What drives support for local energy infrastructure?

The government’s newly published Local Power Plan points the country in a direction that the British public support: clean energy that’s transparent, affordable, and delivers real benefits to communities and their local environments.

When we asked about the three most important factors for involving local communities on infrastructure proposals, both the public and MPs were most likely to select “clear, plain language information about the project and its impacts” and “being asked for views early, before decisions are made”. These were followed by “a clear explanation of how views influenced the final decision” for MPs and “independent or trusted organisations running the process” for the public.

When we asked which 3 factors people felt were most important in terms of influencing their support or opposition for local infrastructure projects, they picked: the project’s impact on the local environment, on energy bills and on the local community as the top considerations.

These three priorities are consistently the highest for all groups across age, gender, region, social grade, housing tenure, political support, education level, ethnicity, and whether they live in urban or rural areas; a rare point of alignment between these different subgroups of the public.

Strikingly, what made much less of a difference were people’s views about climate change and net zero.
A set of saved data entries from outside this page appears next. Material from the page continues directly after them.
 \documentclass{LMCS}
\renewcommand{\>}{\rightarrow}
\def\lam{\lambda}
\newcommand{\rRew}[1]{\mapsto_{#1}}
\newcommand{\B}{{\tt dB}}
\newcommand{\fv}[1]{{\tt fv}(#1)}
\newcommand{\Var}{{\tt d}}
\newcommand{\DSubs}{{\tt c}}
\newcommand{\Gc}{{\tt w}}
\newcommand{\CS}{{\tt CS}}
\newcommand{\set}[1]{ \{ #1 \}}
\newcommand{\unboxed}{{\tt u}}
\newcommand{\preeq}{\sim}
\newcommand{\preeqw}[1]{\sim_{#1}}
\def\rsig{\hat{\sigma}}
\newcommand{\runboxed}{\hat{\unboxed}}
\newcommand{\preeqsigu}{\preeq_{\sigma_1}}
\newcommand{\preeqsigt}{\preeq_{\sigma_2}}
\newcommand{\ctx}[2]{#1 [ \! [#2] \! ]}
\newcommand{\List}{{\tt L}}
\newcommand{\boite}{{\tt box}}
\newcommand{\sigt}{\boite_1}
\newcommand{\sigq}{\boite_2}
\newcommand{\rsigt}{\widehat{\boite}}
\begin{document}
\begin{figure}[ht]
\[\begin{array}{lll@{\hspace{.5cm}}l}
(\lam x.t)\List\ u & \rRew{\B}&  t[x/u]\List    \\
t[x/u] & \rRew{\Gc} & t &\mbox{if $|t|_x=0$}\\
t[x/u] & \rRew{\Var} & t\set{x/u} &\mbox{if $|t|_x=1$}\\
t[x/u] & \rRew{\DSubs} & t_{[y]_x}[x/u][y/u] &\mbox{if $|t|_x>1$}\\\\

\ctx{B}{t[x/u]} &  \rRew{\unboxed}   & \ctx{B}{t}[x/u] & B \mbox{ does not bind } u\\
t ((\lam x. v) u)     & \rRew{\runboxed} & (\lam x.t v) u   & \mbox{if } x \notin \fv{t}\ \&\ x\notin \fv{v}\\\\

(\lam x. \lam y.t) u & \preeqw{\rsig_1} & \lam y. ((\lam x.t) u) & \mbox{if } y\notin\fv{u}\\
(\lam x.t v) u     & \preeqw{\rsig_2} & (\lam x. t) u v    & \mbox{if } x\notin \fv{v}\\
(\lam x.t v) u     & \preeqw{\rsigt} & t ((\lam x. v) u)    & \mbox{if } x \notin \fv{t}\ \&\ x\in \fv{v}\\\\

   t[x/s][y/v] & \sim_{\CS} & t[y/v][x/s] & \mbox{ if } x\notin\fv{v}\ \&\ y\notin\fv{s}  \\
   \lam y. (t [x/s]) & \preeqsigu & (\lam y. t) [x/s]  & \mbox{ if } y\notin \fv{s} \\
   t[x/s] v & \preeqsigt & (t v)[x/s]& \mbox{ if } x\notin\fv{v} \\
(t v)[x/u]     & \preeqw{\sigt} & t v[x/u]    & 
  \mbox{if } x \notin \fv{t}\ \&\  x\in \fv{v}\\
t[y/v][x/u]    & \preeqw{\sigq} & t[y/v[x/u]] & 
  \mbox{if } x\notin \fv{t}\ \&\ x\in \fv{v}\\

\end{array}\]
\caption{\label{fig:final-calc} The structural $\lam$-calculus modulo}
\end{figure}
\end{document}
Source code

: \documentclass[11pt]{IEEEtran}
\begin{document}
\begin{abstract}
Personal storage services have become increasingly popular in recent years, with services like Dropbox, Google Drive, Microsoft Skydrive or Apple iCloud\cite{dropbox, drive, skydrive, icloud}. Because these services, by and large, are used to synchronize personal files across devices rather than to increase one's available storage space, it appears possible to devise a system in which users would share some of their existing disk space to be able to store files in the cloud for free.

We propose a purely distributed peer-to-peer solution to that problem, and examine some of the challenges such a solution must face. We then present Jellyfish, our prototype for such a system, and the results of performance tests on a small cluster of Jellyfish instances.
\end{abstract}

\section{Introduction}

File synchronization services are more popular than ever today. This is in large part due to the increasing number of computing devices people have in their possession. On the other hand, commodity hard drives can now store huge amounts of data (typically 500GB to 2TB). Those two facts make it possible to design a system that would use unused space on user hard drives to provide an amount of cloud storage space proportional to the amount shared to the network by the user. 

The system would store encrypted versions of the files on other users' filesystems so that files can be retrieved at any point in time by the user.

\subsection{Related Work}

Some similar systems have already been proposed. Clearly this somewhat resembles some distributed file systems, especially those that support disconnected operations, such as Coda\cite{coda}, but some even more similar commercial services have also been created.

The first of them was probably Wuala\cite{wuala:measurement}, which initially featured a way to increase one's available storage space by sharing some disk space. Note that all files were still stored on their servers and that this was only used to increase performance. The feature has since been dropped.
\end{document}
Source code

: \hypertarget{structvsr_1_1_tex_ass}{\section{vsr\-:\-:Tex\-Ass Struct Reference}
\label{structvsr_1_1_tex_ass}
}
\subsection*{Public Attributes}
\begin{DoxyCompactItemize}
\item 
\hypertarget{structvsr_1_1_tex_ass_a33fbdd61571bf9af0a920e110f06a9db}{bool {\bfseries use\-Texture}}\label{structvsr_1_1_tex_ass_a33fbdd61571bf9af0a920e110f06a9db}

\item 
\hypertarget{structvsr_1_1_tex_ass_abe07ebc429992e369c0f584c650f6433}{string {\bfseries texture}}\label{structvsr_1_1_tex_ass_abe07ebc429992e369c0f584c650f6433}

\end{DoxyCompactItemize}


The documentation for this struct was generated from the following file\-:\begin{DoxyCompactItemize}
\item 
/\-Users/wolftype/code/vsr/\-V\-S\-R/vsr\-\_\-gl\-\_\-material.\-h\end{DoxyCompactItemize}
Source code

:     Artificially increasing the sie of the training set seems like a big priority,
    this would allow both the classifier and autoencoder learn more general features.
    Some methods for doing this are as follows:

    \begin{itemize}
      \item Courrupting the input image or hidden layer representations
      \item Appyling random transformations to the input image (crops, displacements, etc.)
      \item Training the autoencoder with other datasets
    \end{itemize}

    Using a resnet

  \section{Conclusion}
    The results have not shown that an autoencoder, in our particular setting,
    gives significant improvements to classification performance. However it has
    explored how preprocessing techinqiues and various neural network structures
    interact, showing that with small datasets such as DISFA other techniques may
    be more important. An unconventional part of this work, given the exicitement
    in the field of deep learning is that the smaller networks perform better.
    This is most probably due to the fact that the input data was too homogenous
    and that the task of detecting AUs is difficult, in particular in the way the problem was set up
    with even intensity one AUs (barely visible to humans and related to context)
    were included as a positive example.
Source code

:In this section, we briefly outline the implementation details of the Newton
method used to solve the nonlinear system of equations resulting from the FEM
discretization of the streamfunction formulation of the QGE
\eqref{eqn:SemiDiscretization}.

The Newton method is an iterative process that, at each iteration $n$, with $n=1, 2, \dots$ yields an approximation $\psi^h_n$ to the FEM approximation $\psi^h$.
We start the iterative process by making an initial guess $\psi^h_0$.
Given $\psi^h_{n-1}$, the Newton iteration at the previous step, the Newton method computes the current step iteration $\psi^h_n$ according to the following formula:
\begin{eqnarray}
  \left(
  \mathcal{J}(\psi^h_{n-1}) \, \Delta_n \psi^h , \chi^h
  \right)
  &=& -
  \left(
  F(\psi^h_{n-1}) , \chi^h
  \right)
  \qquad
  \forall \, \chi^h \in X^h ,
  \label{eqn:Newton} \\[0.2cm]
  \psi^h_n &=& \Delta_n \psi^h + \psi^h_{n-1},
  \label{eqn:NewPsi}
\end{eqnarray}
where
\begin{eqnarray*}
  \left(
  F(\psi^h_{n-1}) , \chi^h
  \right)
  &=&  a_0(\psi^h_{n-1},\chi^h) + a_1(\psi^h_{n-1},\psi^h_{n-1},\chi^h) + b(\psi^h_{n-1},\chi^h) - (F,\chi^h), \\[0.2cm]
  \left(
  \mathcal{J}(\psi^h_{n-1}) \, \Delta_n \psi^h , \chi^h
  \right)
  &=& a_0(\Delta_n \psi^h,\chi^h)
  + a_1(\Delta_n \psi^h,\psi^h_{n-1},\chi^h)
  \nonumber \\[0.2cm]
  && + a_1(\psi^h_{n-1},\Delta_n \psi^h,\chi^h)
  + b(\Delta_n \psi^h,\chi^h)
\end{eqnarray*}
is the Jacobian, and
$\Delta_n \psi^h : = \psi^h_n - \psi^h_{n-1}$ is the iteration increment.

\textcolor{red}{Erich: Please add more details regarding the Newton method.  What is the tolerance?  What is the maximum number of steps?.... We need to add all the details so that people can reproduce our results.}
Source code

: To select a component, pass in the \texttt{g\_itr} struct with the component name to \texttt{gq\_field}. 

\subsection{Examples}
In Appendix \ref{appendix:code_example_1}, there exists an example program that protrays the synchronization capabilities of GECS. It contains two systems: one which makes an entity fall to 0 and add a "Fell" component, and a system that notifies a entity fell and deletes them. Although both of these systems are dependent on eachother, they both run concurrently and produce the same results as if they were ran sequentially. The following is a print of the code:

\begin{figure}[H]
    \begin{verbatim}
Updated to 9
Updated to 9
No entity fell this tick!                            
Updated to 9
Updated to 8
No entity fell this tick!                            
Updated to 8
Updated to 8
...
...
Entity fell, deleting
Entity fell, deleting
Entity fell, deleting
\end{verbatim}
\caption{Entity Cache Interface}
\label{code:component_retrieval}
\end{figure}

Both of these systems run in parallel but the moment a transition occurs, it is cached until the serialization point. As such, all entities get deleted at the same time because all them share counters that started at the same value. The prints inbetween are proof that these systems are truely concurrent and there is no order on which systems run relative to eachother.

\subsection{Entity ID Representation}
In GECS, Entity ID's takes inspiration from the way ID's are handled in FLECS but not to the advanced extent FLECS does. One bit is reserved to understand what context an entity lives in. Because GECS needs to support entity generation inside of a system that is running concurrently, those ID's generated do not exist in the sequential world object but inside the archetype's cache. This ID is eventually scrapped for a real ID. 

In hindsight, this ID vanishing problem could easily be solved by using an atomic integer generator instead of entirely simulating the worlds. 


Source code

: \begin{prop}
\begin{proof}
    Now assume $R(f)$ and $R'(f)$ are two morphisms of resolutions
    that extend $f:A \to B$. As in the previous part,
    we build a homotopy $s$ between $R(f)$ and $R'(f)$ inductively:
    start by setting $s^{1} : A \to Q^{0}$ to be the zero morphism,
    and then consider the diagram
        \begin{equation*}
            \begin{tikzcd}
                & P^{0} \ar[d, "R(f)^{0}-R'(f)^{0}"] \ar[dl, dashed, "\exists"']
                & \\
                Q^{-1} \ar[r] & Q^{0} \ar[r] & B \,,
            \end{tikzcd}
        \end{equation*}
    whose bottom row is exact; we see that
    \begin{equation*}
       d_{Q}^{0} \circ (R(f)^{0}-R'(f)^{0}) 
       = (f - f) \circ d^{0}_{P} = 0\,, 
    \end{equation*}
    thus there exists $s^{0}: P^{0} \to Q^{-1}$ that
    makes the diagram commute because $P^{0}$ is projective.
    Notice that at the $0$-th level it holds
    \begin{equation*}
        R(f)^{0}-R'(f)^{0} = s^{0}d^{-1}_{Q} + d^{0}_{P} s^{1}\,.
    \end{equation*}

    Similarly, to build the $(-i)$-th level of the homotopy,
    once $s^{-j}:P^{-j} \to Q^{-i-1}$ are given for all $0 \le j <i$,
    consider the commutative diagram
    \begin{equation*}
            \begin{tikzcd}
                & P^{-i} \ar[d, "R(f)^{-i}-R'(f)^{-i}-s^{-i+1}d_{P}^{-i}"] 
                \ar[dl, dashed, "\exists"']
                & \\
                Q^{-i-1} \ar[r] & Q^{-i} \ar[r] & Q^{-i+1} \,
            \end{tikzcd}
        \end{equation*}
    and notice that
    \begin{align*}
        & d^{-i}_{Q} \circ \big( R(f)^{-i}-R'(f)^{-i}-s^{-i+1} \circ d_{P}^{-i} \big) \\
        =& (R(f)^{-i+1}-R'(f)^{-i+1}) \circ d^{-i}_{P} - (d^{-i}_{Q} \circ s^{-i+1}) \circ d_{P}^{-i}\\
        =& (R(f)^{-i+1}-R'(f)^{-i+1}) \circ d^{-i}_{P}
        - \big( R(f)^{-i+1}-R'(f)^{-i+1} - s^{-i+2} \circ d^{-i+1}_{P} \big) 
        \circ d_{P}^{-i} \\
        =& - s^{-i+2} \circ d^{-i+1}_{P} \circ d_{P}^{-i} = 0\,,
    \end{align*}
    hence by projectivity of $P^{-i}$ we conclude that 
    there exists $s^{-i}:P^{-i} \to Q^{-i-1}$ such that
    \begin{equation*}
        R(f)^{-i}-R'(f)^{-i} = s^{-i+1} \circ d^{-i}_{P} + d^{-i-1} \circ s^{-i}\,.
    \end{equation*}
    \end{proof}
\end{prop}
This doesn’t mean that belief in (or concern about) climate change isn’t a critical foundation on which to build engagement around clean energy in general (this is the core idea behind linking the ‘how and the why’ on net zero, as we argued in our recent message testing work with Public First).

But when it comes to specific clean energy projects, the local impacts and financial considerations loom larger: as the transition becomes ever more place-based, this trend is only likely to accelerate.